Blue-and-orange Qiwi payment terminals, a common sight at Moscow’s bus stations and supermarkets, are now testing the waters of a new market.
“Hurrah, Qiwi USA is already in the New York subway!” the company’s chairman and co-owner Andrei Romanenko tweeted Tuesday. “Everything is ahead of us,” he said.
The company, co-owned by Japanese conglomerate Mitsui and Russia’s Mail.ru Group, installed several terminals in three states – New York, Florida and California — Romanenko said in e-mailed comments Wednesday.
The devices, widely used by Russians to pay for mobile and Internet services, will be in test mode during 2013. Based on the results, Qiwi will decide whether to start commercial operations.
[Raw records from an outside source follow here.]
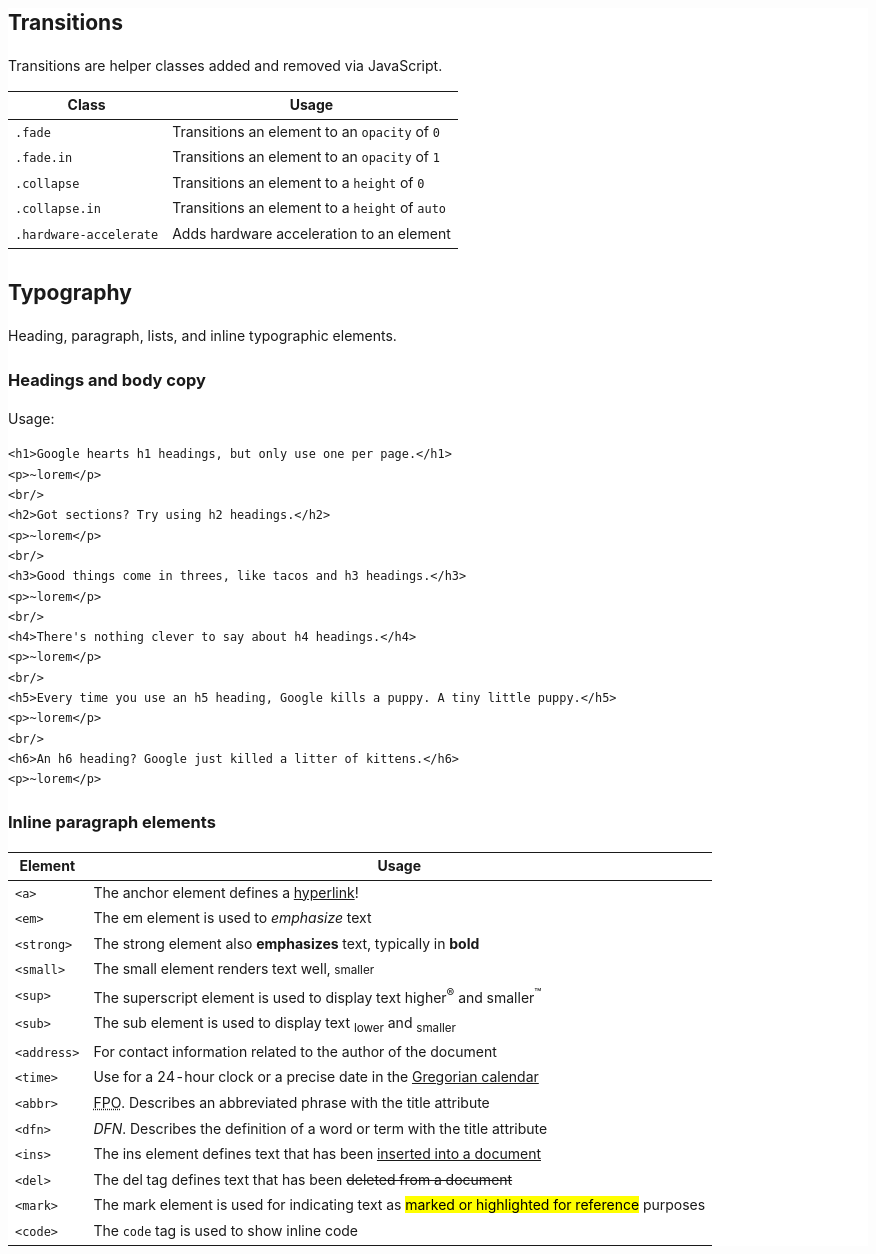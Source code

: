 ## Transitions
Transitions are helper classes added and removed via JavaScript.

Class                  | Usage
---------------------- | -----------------------------------------------------------
`.fade`                | Transitions an element to an `opacity` of `0`
`.fade.in`             | Transitions an element to an `opacity` of `1`
`.collapse`            | Transitions an element to a `height` of `0`
`.collapse.in`         | Transitions an element to a `height` of `auto`
`.hardware-accelerate` | Adds hardware acceleration to an element

## Typography
Heading, paragraph, lists, and inline typographic elements.


### Headings and body copy

Usage:

```
<h1>Google hearts h1 headings, but only use one per page.</h1>
<p>~lorem</p>
<br/>
<h2>Got sections? Try using h2 headings.</h2>
<p>~lorem</p>
<br/>
<h3>Good things come in threes, like tacos and h3 headings.</h3>
<p>~lorem</p>
<br/>
<h4>There's nothing clever to say about h4 headings.</h4>
<p>~lorem</p>
<br/>
<h5>Every time you use an h5 heading, Google kills a puppy. A tiny little puppy.</h5>
<p>~lorem</p>
<br/>
<h6>An h6 heading? Google just killed a litter of kittens.</h6>
<p>~lorem</p>
```


### Inline paragraph elements

Element     | Usage
----------- | ----------------------------------------------
`<a>`       | The anchor element defines a [hyperlink](http://www.modeset.com/)!
`<em>`      | The em element is used to _emphasize_ text
`<strong>`  | The strong element also <strong>emphasizes</strong> text, typically in <strong>bold</strong>
`<small>`   | The small element renders text well, <small>smaller</small>
`<sup>`     | The superscript element is used to display text higher<sup>&reg;</sup> and smaller<sup>&trade;</sup>
`<sub>`     | The sub element is used to display text <sub>lower</sub> and <sub>smaller</sub>
`<address>` | For contact information related to the author of the document
`<time>`    | Use for a <time>24-hour</time> clock or a precise date in the [Gregorian calendar](http://en.wikipedia.org/wiki/Gregorian_calendar)
`<abbr>`    | <abbr title="For Placement Only">FPO</abbr>. Describes an abbreviated phrase with the title attribute
`<dfn>`     | <dfn title="This is a definition">DFN</dfn>. Describes the definition of a word or term with the title attribute
`<ins>`     | The ins element defines text that has been <ins>inserted into a document</ins>
`<del>`     | The del tag defines text that has been <del>deleted from a document</del>
`<mark>`    | The mark element is used for indicating text as <mark>marked or highlighted for reference</mark> purposes
`<code>`    | The <code>code</code> tag is used to show inline code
The U.S. market has less potential for payment terminal operators than Russia, as most Americans have postpaid cell phone plans, with fees charged directly to a customer’s credit card, said Ilya Rachenkov, an analyst with Investkafe.
But the large size of the population and the high cost of mobile services compared with Russian tariffs could generate profit for terminal operators, he added.
The demand for this kind of service is likely to grow in the future, as more U.S. residents have started buying prepaid plans over the last few years, said Viktor Dostov, chairman of the Russian Electronic Money Association.
“Ten years ago prepaid mobile phones were rare in the U.S.,” Dostov said. But now, as their number is increasing, people need a quick way to replenish their cell phone balance, he added.